** INFORMATION SHOWN follows **
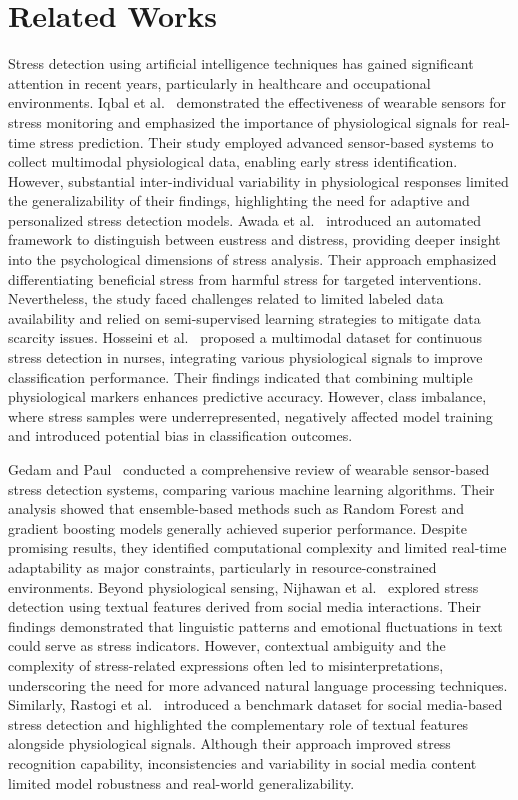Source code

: \documentclass[conference]{IEEEtran}
\begin{document}
\section{Related Works}
Stress detection using artificial intelligence techniques has gained significant attention in recent years, particularly in healthcare and occupational environments. Iqbal et al.~\cite{ref1} demonstrated the effectiveness of wearable sensors for stress monitoring and emphasized the importance of physiological signals for real-time stress prediction. Their study employed advanced sensor-based systems to collect multimodal physiological data, enabling early stress identification. However, substantial inter-individual variability in physiological responses limited the generalizability of their findings, highlighting the need for adaptive and personalized stress detection models.
Awada et al.~\cite{ref2} introduced an automated framework to distinguish between eustress and distress, providing deeper insight into the psychological dimensions of stress analysis. Their approach emphasized differentiating beneficial stress from harmful stress for targeted interventions. Nevertheless, the study faced challenges related to limited labeled data availability and relied on semi-supervised learning strategies to mitigate data scarcity issues.
Hosseini et al.~\cite{ref3} proposed a multimodal dataset for continuous stress detection in nurses, integrating various physiological signals to improve classification performance. Their findings indicated that combining multiple physiological markers enhances predictive accuracy. However, class imbalance, where stress samples were underrepresented, negatively affected model training and introduced potential bias in classification outcomes.

Gedam and Paul~\cite{ref4} conducted a comprehensive review of wearable sensor-based stress detection systems, comparing various machine learning algorithms. Their analysis showed that ensemble-based methods such as Random Forest and gradient boosting models generally achieved superior performance. Despite promising results, they identified computational complexity and limited real-time adaptability as major constraints, particularly in resource-constrained environments.
Beyond physiological sensing, Nijhawan et al.~\cite{ref5} explored stress detection using textual features derived from social media interactions. Their findings demonstrated that linguistic patterns and emotional fluctuations in text could serve as stress indicators. However, contextual ambiguity and the complexity of stress-related expressions often led to misinterpretations, underscoring the need for more advanced natural language processing techniques.
Similarly, Rastogi et al.~\cite{ref6} introduced a benchmark dataset for social media-based stress detection and highlighted the complementary role of textual features alongside physiological signals. Although their approach improved stress recognition capability, inconsistencies and variability in social media content limited model robustness and real-world generalizability.
\end{document}
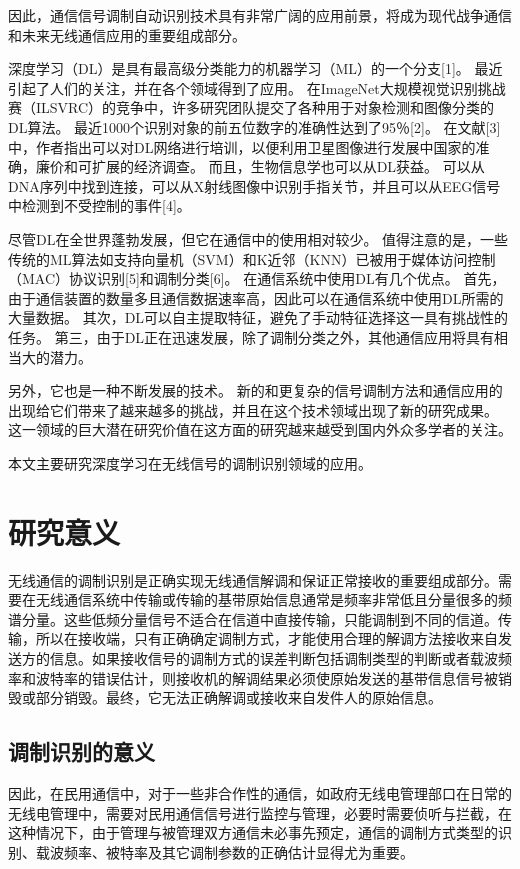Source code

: 因此，通信信号调制自动识别技术具有非常广阔的应用前景，将成为现代战争通信和未来无线通信应用的重要组成部分。\par

深度学习（DL）是具有最高级分类能力的机器学习（ML）的一个分支[1]。 最近引起了人们的关注，并在各个领域得到了应用。 在ImageNet大规模视觉识别挑战赛（ILSVRC）的竞争中，许多研究团队提交了各种用于对象检测和图像分类的DL算法。 最近1000个识别对象的前五位数字的准确性达到了95％[2]。 在文献[3]中，作者指出可以对DL网络进行培训，以便利用卫星图像进行发展中国家的准确，廉价和可扩展的经济调查。 而且，生物信息学也可以从DL获益。 可以从DNA序列中找到连接，可以从X射线图像中识别手指关节，并且可以从EEG信号中检测到不受控制的事件[4]。\par

尽管DL在全世界蓬勃发展，但它在通信中的使用相对较少。 值得注意的是，一些传统的ML算法如支持向量机（SVM）和K近邻（KNN）已被用于媒体访问控制（MAC）协议识别[5]和调制分类[6]。 在通信系统中使用DL有几个优点。 首先，由于通信装置的数量多且通信数据速率高，因此可以在通信系统中使用DL所需的大量数据。 其次，DL可以自主提取特征，避免了手动特征选择这一具有挑战性的任务。 第三，由于DL正在迅速发展，除了调制分类之外，其他通信应用将具有相当大的潜力。\par

另外，它也是一种不断发展的技术。 新的和更复杂的信号调制方法和通信应用的出现给它们带来了越来越多的挑战，并且在这个技术领域出现了新的研究成果。 这一领域的巨大潜在研究价值在这方面的研究越来越受到国内外众多学者的关注。\par

本文主要研究深度学习在无线信号的调制识别领域的应用。\par


\section{研究意义}

无线通信的调制识别是正确实现无线通信解调和保证正常接收的重要组成部分。需要在无线通信系统中传输或传输的基带原始信息通常是频率非常低且分量很多的频谱分量。这些低频分量信号不适合在信道中直接传输，只能调制到不同的信道。传输，所以在接收端，只有正确确定调制方式，才能使用合理的解调方法接收来自发送方的信息。如果接收信号的调制方式的误差判断包括调制类型的判断或者载波频率和波特率的错误估计，则接收机的解调结果必须使原始发送的基带信息信号被销毁或部分销毁。最终，它无法正确解调或接收来自发件人的原始信息。\par

\subsection{调制识别的意义}
因此，在民用通信中，对于一些非合作性的通信，如政府无线电管理部口在日常的无线电管理中，需要对民用通信信号进行监控与管理，必要时需要侦听与拦截，在这种情况下，由于管理与被管理双方通信未必事先预定，通信的调制方式类型的识别、载波频率、被特率及其它调制参数的正确估计显得尤为重要。\par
** End of INFORMATION SHOWN **
◆ REQUIREMENT
Would you set down the records above once more, exactly, with the pictures removed?

◆ SOLUTION FOR THIS EXERCISE
Source code

: \documentclass[conference]{IEEEtran}
\begin{document}
\section{Related Works}
Stress detection using artificial intelligence techniques has gained significant attention in recent years, particularly in healthcare and occupational environments. Iqbal et al.~\cite{ref1} demonstrated the effectiveness of wearable sensors for stress monitoring and emphasized the importance of physiological signals for real-time stress prediction. Their study employed advanced sensor-based systems to collect multimodal physiological data, enabling early stress identification. However, substantial inter-individual variability in physiological responses limited the generalizability of their findings, highlighting the need for adaptive and personalized stress detection models.
Awada et al.~\cite{ref2} introduced an automated framework to distinguish between eustress and distress, providing deeper insight into the psychological dimensions of stress analysis. Their approach emphasized differentiating beneficial stress from harmful stress for targeted interventions. Nevertheless, the study faced challenges related to limited labeled data availability and relied on semi-supervised learning strategies to mitigate data scarcity issues.
Hosseini et al.~\cite{ref3} proposed a multimodal dataset for continuous stress detection in nurses, integrating various physiological signals to improve classification performance. Their findings indicated that combining multiple physiological markers enhances predictive accuracy. However, class imbalance, where stress samples were underrepresented, negatively affected model training and introduced potential bias in classification outcomes.

Gedam and Paul~\cite{ref4} conducted a comprehensive review of wearable sensor-based stress detection systems, comparing various machine learning algorithms. Their analysis showed that ensemble-based methods such as Random Forest and gradient boosting models generally achieved superior performance. Despite promising results, they identified computational complexity and limited real-time adaptability as major constraints, particularly in resource-constrained environments.
Beyond physiological sensing, Nijhawan et al.~\cite{ref5} explored stress detection using textual features derived from social media interactions. Their findings demonstrated that linguistic patterns and emotional fluctuations in text could serve as stress indicators. However, contextual ambiguity and the complexity of stress-related expressions often led to misinterpretations, underscoring the need for more advanced natural language processing techniques.
Similarly, Rastogi et al.~\cite{ref6} introduced a benchmark dataset for social media-based stress detection and highlighted the complementary role of textual features alongside physiological signals. Although their approach improved stress recognition capability, inconsistencies and variability in social media content limited model robustness and real-world generalizability.
\end{document}
Source code

: 因此，通信信号调制自动识别技术具有非常广阔的应用前景，将成为现代战争通信和未来无线通信应用的重要组成部分。\par

深度学习（DL）是具有最高级分类能力的机器学习（ML）的一个分支[1]。 最近引起了人们的关注，并在各个领域得到了应用。 在ImageNet大规模视觉识别挑战赛（ILSVRC）的竞争中，许多研究团队提交了各种用于对象检测和图像分类的DL算法。 最近1000个识别对象的前五位数字的准确性达到了95％[2]。 在文献[3]中，作者指出可以对DL网络进行培训，以便利用卫星图像进行发展中国家的准确，廉价和可扩展的经济调查。 而且，生物信息学也可以从DL获益。 可以从DNA序列中找到连接，可以从X射线图像中识别手指关节，并且可以从EEG信号中检测到不受控制的事件[4]。\par

尽管DL在全世界蓬勃发展，但它在通信中的使用相对较少。 值得注意的是，一些传统的ML算法如支持向量机（SVM）和K近邻（KNN）已被用于媒体访问控制（MAC）协议识别[5]和调制分类[6]。 在通信系统中使用DL有几个优点。 首先，由于通信装置的数量多且通信数据速率高，因此可以在通信系统中使用DL所需的大量数据。 其次，DL可以自主提取特征，避免了手动特征选择这一具有挑战性的任务。 第三，由于DL正在迅速发展，除了调制分类之外，其他通信应用将具有相当大的潜力。\par

另外，它也是一种不断发展的技术。 新的和更复杂的信号调制方法和通信应用的出现给它们带来了越来越多的挑战，并且在这个技术领域出现了新的研究成果。 这一领域的巨大潜在研究价值在这方面的研究越来越受到国内外众多学者的关注。\par

本文主要研究深度学习在无线信号的调制识别领域的应用。\par


\section{研究意义}

无线通信的调制识别是正确实现无线通信解调和保证正常接收的重要组成部分。需要在无线通信系统中传输或传输的基带原始信息通常是频率非常低且分量很多的频谱分量。这些低频分量信号不适合在信道中直接传输，只能调制到不同的信道。传输，所以在接收端，只有正确确定调制方式，才能使用合理的解调方法接收来自发送方的信息。如果接收信号的调制方式的误差判断包括调制类型的判断或者载波频率和波特率的错误估计，则接收机的解调结果必须使原始发送的基带信息信号被销毁或部分销毁。最终，它无法正确解调或接收来自发件人的原始信息。\par

\subsection{调制识别的意义}
因此，在民用通信中，对于一些非合作性的通信，如政府无线电管理部口在日常的无线电管理中，需要对民用通信信号进行监控与管理，必要时需要侦听与拦截，在这种情况下，由于管理与被管理双方通信未必事先预定，通信的调制方式类型的识别、载波频率、被特率及其它调制参数的正确估计显得尤为重要。\par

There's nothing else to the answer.